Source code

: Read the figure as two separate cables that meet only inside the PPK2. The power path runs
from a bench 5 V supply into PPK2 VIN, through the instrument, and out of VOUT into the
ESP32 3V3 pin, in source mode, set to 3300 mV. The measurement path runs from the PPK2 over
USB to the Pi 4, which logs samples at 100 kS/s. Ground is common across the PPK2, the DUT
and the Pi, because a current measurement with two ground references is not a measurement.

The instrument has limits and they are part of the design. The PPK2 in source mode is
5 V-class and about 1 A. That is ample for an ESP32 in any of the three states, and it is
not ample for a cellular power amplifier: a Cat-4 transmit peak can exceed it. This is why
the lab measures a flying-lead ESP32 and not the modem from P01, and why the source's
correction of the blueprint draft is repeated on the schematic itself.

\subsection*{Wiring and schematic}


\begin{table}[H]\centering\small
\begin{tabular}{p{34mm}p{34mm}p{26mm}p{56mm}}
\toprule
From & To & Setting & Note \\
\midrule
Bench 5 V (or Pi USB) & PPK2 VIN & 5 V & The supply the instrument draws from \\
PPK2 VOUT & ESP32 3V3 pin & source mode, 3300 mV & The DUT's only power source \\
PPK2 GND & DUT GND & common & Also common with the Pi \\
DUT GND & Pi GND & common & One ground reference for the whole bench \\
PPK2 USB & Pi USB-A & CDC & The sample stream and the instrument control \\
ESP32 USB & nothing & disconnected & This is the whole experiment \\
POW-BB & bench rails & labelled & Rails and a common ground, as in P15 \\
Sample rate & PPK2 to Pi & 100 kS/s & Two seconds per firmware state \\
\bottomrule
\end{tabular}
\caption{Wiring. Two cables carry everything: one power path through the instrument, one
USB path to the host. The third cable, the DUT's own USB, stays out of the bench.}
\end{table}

## Exercise
Line count for "whole": state how many lines of the records contain it, and give only the number.

## Result for this task
2